Provided records:
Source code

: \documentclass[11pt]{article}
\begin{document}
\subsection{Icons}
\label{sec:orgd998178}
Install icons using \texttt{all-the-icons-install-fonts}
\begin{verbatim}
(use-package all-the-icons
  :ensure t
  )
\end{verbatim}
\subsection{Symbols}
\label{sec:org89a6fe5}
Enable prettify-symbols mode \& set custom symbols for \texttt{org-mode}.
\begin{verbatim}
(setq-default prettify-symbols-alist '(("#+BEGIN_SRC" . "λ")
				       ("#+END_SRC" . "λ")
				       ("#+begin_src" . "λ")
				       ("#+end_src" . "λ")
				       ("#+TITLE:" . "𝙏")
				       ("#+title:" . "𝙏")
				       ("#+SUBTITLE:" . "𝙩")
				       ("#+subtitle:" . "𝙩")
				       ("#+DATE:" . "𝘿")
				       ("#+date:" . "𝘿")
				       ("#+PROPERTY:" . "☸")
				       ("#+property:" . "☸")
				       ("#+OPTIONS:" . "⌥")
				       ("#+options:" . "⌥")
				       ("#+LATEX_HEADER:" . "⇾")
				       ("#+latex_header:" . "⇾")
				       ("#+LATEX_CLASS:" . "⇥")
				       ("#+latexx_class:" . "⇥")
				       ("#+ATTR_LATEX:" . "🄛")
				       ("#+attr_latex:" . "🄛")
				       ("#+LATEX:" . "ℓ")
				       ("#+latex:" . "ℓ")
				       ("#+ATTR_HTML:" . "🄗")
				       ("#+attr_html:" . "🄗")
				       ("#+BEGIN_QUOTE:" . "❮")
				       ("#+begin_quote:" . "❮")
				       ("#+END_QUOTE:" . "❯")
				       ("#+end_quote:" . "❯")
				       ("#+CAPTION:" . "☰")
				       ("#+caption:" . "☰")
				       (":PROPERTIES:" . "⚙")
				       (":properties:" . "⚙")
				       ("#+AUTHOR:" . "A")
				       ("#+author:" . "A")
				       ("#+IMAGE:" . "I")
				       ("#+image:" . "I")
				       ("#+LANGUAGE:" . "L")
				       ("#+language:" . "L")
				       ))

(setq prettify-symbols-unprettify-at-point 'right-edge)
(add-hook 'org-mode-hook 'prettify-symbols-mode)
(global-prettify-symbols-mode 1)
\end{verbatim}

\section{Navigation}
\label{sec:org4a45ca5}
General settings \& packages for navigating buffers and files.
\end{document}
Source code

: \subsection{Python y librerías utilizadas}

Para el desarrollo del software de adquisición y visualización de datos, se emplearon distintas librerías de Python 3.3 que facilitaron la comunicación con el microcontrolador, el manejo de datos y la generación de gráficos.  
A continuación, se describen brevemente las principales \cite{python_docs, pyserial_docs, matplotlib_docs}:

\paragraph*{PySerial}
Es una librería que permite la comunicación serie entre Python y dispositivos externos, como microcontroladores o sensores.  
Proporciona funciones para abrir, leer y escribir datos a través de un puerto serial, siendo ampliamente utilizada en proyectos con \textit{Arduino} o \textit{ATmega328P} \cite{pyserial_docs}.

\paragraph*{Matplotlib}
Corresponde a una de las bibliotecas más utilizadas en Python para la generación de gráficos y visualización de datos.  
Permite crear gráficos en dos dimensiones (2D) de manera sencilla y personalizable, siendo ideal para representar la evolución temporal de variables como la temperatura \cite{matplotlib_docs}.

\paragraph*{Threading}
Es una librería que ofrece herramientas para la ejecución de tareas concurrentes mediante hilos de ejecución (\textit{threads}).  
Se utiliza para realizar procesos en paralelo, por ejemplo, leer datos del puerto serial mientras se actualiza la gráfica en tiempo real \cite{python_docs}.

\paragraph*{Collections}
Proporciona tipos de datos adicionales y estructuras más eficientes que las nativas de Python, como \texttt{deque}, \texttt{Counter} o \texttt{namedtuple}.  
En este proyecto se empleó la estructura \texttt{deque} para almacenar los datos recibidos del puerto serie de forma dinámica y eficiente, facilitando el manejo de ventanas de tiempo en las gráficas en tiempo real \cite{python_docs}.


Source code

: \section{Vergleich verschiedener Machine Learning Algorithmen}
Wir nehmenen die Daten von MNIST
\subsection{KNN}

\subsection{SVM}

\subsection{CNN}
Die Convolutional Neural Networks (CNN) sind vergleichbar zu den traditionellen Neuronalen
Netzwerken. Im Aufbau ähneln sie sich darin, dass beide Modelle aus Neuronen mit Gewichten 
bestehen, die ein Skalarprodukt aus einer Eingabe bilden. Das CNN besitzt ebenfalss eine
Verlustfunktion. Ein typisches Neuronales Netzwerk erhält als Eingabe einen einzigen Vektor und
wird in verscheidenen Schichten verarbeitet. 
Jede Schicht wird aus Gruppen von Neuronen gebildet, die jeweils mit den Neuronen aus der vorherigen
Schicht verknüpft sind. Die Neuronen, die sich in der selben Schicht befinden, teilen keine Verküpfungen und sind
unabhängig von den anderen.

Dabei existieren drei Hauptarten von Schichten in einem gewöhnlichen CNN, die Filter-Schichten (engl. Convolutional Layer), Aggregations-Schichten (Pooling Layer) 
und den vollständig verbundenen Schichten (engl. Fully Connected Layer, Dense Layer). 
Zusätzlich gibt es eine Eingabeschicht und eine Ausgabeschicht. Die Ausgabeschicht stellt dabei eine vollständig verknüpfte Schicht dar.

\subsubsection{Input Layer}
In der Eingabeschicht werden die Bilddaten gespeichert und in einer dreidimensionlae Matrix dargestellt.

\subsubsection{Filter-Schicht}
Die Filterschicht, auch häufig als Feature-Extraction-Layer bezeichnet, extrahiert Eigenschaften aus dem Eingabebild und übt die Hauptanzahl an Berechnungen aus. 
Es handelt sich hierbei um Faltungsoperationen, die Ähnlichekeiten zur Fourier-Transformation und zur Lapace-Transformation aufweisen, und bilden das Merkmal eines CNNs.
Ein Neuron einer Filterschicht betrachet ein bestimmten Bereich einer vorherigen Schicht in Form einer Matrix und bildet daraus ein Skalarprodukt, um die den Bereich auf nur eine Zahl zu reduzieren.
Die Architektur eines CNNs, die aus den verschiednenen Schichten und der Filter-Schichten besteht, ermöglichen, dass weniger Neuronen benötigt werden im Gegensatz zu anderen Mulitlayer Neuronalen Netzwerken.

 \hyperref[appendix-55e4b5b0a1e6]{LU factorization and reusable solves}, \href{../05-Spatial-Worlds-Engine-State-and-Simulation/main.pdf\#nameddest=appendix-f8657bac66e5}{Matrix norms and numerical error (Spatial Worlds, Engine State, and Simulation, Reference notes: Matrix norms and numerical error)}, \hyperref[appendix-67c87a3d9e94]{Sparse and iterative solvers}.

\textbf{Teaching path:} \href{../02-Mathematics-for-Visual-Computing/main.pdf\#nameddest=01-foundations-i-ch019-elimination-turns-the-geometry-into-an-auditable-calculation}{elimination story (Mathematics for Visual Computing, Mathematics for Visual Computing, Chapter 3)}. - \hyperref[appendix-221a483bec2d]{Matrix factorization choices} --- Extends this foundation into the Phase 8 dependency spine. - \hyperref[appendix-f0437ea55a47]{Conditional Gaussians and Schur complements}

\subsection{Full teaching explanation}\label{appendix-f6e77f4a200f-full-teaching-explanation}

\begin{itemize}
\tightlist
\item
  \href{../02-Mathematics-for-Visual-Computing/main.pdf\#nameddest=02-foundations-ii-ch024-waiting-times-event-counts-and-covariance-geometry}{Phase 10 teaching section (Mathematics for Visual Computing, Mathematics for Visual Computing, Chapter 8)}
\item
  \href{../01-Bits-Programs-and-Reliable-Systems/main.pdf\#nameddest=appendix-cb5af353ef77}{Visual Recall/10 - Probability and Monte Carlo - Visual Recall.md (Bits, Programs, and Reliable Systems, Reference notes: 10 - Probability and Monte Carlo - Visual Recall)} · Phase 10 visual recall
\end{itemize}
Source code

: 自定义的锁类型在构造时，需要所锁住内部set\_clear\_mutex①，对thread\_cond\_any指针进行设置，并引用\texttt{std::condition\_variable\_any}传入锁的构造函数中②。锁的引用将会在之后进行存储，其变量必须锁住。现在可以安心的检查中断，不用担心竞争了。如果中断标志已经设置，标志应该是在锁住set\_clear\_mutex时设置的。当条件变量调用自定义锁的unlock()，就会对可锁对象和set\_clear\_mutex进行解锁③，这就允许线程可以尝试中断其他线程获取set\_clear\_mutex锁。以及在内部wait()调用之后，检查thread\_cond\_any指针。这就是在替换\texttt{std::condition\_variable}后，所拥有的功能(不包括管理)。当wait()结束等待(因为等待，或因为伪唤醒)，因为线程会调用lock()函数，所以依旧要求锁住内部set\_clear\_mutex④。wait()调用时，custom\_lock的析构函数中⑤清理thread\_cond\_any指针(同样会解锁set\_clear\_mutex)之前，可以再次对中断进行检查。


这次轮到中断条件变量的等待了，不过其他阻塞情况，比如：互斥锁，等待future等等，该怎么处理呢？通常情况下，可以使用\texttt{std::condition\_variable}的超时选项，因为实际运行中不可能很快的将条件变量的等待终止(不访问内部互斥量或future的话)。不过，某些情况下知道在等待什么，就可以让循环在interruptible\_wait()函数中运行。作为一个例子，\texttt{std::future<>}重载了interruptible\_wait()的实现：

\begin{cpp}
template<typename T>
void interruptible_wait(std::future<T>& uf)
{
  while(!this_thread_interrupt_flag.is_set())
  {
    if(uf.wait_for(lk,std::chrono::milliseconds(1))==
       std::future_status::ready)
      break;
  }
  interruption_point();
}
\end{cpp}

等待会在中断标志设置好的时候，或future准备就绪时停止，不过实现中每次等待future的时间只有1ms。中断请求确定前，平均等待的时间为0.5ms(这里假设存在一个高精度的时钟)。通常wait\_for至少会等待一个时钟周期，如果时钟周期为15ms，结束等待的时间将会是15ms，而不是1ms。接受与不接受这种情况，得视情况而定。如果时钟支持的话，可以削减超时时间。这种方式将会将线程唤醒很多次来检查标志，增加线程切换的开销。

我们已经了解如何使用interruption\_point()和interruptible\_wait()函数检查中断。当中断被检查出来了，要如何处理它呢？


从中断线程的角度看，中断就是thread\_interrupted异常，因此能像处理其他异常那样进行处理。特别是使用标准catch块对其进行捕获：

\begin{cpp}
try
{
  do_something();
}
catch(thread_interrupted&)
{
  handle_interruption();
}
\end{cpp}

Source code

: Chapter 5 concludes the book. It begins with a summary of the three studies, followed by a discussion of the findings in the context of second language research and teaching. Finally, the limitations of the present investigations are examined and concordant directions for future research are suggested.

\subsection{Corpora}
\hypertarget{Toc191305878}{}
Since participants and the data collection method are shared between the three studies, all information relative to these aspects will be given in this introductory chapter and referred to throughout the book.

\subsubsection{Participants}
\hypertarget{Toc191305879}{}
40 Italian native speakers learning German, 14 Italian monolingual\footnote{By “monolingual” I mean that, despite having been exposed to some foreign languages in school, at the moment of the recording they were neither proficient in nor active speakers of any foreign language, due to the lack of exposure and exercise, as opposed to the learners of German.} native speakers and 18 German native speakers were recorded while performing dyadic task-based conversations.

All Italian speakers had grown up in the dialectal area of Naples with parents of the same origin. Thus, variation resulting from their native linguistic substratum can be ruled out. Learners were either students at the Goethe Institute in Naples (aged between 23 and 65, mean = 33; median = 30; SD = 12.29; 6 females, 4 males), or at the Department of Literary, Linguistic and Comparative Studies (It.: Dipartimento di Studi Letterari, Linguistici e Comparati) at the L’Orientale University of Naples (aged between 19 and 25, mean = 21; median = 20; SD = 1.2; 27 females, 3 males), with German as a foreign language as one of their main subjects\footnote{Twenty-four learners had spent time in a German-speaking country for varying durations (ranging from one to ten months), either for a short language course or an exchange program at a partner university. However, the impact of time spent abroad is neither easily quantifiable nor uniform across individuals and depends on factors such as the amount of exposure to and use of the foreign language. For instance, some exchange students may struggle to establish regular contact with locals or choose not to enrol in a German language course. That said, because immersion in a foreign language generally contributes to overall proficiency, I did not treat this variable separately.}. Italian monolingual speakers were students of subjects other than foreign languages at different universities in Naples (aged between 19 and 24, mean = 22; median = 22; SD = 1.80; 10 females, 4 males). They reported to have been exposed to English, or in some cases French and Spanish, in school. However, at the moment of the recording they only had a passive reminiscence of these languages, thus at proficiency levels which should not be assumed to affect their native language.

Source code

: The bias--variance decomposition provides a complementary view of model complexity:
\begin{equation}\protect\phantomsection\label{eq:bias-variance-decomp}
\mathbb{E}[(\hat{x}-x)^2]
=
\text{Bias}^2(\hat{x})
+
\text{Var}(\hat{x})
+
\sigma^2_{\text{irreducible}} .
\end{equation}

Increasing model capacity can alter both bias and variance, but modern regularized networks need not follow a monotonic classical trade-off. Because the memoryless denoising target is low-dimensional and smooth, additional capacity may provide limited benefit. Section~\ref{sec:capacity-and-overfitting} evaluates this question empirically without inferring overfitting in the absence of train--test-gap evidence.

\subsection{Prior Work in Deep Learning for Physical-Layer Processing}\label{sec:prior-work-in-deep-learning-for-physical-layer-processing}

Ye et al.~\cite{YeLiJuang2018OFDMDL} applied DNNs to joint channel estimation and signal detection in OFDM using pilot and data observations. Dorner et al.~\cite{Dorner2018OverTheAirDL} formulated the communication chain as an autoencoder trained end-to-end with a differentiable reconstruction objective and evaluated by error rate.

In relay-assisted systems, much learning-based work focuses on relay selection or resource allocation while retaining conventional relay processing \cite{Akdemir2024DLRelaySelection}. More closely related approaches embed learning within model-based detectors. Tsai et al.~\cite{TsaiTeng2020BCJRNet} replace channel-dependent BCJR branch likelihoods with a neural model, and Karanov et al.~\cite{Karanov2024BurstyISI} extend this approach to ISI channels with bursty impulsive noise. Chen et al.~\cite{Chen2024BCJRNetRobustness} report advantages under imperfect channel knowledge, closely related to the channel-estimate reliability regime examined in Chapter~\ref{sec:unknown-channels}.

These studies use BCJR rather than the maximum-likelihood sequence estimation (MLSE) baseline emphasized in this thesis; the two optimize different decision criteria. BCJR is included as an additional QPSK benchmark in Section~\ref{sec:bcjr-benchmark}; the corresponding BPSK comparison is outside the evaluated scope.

Prompt: Scan the records for the string "Filterschicht" and show every line that contains it.

Answer to the problem:
Die Filterschicht, auch häufig als Feature-Extraction-Layer bezeichnet, extrahiert Eigenschaften aus dem Eingabebild und übt die Hauptanzahl an Berechnungen aus. 
Ein Neuron einer Filterschicht betrachet ein bestimmten Bereich einer vorherigen Schicht in Form einer Matrix und bildet daraus ein Skalarprodukt, um die den Bereich auf nur eine Zahl zu reduzieren.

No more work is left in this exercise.